What is expected ▸ From the first line to the last, transcribe the material exactly.

-*-*-

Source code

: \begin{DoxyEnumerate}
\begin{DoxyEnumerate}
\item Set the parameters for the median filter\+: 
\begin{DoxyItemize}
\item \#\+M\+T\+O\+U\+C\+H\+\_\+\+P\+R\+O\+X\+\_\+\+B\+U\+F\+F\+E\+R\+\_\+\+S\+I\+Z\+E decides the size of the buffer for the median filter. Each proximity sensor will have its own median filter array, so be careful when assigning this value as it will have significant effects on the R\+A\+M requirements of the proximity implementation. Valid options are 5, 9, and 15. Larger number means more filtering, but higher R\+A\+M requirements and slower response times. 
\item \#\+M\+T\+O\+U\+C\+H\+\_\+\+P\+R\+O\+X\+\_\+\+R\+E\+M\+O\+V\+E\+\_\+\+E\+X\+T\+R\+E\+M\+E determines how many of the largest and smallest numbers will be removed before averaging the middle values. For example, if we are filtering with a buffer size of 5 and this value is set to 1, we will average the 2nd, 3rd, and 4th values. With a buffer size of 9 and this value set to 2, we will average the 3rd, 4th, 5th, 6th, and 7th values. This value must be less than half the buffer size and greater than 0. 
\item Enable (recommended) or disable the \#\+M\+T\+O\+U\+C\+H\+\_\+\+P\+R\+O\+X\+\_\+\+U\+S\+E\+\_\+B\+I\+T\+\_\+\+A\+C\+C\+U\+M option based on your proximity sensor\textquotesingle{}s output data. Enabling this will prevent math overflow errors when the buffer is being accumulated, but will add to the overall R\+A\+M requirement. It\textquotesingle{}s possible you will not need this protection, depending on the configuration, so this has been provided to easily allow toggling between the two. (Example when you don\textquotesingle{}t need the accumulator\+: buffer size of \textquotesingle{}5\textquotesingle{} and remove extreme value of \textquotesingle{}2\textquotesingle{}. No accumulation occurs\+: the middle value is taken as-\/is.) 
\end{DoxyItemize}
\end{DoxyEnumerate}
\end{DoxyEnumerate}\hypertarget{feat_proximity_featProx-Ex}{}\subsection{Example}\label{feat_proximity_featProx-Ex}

-*-*-

Result ▸
Source code

: \begin{DoxyEnumerate}
\begin{DoxyEnumerate}
\item Set the parameters for the median filter\+: 
\begin{DoxyItemize}
\item \#\+M\+T\+O\+U\+C\+H\+\_\+\+P\+R\+O\+X\+\_\+\+B\+U\+F\+F\+E\+R\+\_\+\+S\+I\+Z\+E decides the size of the buffer for the median filter. Each proximity sensor will have its own median filter array, so be careful when assigning this value as it will have significant effects on the R\+A\+M requirements of the proximity implementation. Valid options are 5, 9, and 15. Larger number means more filtering, but higher R\+A\+M requirements and slower response times. 
\item \#\+M\+T\+O\+U\+C\+H\+\_\+\+P\+R\+O\+X\+\_\+\+R\+E\+M\+O\+V\+E\+\_\+\+E\+X\+T\+R\+E\+M\+E determines how many of the largest and smallest numbers will be removed before averaging the middle values. For example, if we are filtering with a buffer size of 5 and this value is set to 1, we will average the 2nd, 3rd, and 4th values. With a buffer size of 9 and this value set to 2, we will average the 3rd, 4th, 5th, 6th, and 7th values. This value must be less than half the buffer size and greater than 0. 
\item Enable (recommended) or disable the \#\+M\+T\+O\+U\+C\+H\+\_\+\+P\+R\+O\+X\+\_\+\+U\+S\+E\+\_\+B\+I\+T\+\_\+\+A\+C\+C\+U\+M option based on your proximity sensor\textquotesingle{}s output data. Enabling this will prevent math overflow errors when the buffer is being accumulated, but will add to the overall R\+A\+M requirement. It\textquotesingle{}s possible you will not need this protection, depending on the configuration, so this has been provided to easily allow toggling between the two. (Example when you don\textquotesingle{}t need the accumulator\+: buffer size of \textquotesingle{}5\textquotesingle{} and remove extreme value of \textquotesingle{}2\textquotesingle{}. No accumulation occurs\+: the middle value is taken as-\/is.) 
\end{DoxyItemize}
\end{DoxyEnumerate}
\end{DoxyEnumerate}\hypertarget{feat_proximity_featProx-Ex}{}\subsection{Example}\label{feat_proximity_featProx-Ex}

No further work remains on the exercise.